▸ Your objective: Could you write out, exactly, every line from the top of the data through the line holding "and then deriving"? Omit the pictures.

▸ Records for processing:
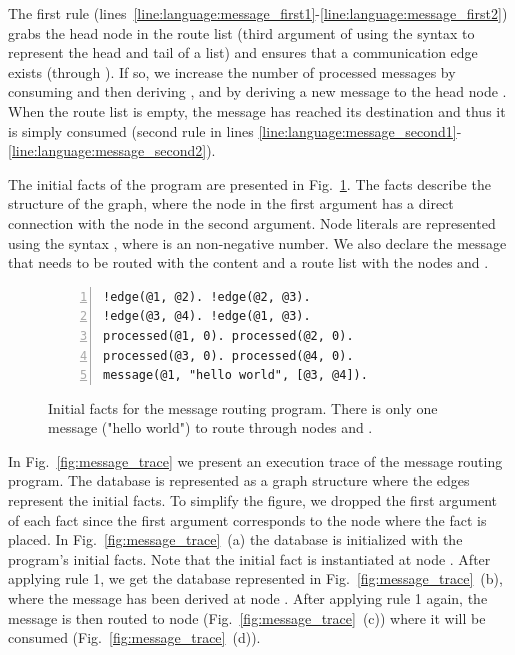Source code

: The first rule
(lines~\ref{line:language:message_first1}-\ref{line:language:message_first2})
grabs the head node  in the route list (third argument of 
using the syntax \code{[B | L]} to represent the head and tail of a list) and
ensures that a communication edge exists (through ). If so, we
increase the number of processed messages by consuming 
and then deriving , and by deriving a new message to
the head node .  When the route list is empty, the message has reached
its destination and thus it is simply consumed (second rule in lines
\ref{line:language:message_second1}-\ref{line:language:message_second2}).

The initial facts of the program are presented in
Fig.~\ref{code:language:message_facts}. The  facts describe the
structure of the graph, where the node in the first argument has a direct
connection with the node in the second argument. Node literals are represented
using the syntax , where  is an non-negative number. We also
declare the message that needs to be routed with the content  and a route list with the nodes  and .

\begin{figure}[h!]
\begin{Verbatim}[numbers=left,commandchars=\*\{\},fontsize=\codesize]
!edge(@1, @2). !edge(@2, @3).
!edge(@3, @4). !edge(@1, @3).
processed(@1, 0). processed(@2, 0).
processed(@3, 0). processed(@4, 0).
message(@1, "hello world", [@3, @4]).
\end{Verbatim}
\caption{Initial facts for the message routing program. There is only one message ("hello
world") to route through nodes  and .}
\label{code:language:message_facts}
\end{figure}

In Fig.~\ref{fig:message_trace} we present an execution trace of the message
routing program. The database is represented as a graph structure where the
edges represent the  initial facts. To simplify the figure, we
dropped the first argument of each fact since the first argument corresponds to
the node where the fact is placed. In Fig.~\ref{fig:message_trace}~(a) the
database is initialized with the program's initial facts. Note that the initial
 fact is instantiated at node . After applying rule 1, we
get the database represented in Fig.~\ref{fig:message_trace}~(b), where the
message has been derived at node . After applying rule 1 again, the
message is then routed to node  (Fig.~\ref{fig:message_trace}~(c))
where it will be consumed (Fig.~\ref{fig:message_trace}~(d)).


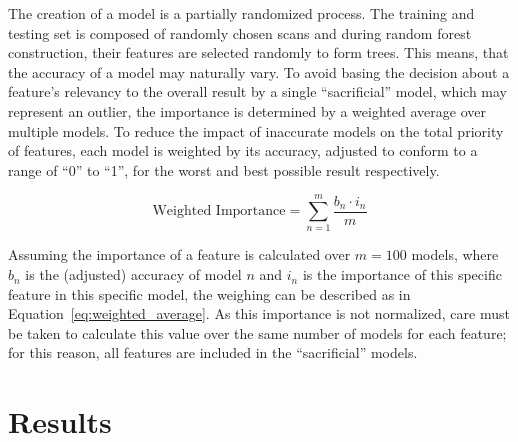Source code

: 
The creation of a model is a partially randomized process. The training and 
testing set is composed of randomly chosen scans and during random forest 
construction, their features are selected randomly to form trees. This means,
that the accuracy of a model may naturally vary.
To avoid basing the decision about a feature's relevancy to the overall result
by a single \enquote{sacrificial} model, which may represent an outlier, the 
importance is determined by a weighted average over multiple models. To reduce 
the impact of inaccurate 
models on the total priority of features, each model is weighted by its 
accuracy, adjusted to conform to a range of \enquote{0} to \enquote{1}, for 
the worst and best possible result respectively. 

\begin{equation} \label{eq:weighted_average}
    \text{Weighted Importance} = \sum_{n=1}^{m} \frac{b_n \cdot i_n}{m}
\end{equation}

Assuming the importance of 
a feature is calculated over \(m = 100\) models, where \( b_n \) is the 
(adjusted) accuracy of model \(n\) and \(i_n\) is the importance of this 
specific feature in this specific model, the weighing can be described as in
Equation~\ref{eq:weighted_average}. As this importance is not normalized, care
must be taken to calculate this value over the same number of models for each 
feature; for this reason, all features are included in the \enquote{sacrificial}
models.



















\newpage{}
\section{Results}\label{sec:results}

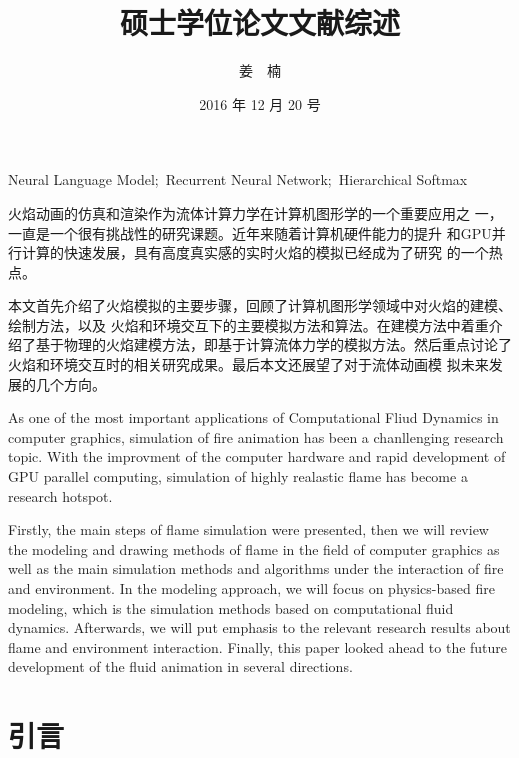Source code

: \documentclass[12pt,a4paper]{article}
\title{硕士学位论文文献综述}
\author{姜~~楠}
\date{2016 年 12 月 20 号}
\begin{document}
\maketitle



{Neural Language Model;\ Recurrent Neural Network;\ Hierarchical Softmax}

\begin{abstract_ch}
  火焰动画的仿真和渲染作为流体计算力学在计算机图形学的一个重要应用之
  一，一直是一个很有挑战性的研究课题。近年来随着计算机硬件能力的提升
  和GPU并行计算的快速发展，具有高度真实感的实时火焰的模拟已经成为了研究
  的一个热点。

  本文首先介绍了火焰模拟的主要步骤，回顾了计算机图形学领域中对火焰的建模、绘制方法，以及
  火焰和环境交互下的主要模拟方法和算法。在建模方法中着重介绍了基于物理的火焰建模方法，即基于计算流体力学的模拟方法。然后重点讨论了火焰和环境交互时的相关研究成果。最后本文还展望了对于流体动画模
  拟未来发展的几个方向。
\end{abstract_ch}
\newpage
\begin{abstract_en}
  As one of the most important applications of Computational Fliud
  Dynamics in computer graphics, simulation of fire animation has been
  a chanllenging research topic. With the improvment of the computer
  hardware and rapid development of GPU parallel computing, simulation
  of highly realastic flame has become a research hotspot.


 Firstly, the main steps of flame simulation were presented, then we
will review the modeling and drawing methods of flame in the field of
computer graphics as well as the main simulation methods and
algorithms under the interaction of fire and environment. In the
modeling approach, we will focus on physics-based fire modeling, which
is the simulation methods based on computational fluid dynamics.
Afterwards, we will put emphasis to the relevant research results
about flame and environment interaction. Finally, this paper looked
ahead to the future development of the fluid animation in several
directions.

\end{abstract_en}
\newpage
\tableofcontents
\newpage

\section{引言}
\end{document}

▸ Answer to this problem:
Source code

: The first rule
(lines~\ref{line:language:message_first1}-\ref{line:language:message_first2})
grabs the head node  in the route list (third argument of 
using the syntax \code{[B | L]} to represent the head and tail of a list) and
ensures that a communication edge exists (through ). If so, we
increase the number of processed messages by consuming 
and then deriving , and by deriving a new message to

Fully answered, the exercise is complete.